[Saved data entries]
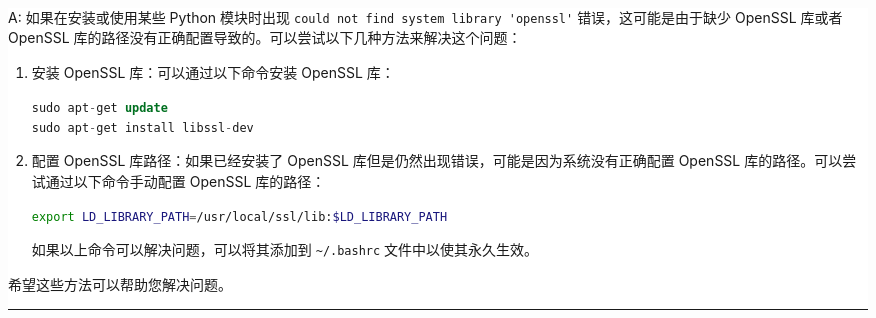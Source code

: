 A: 如果在安装或使用某些 Python 模块时出现 `could not find system library 'openssl'` 错误，这可能是由于缺少 OpenSSL 库或者 OpenSSL 库的路径没有正确配置导致的。可以尝试以下几种方法来解决这个问题：

1.  安装 OpenSSL 库：可以通过以下命令安装 OpenSSL 库：
    
    ```sql
    sudo apt-get update
    sudo apt-get install libssl-dev
    ```
    
2.  配置 OpenSSL 库路径：如果已经安装了 OpenSSL 库但是仍然出现错误，可能是因为系统没有正确配置 OpenSSL 库的路径。可以尝试通过以下命令手动配置 OpenSSL 库的路径：
    
    ```bash
    export LD_LIBRARY_PATH=/usr/local/ssl/lib:$LD_LIBRARY_PATH
    ```
    
    如果以上命令可以解决问题，可以将其添加到 `~/.bashrc` 文件中以使其永久生效。
    

希望这些方法可以帮助您解决问题。

---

**WORK INSTRUCTION:** The lines you need are those with the word "sudo"; list them from the entries.

**RESPONSE AREA:**
    sudo apt-get update
    sudo apt-get install libssl-dev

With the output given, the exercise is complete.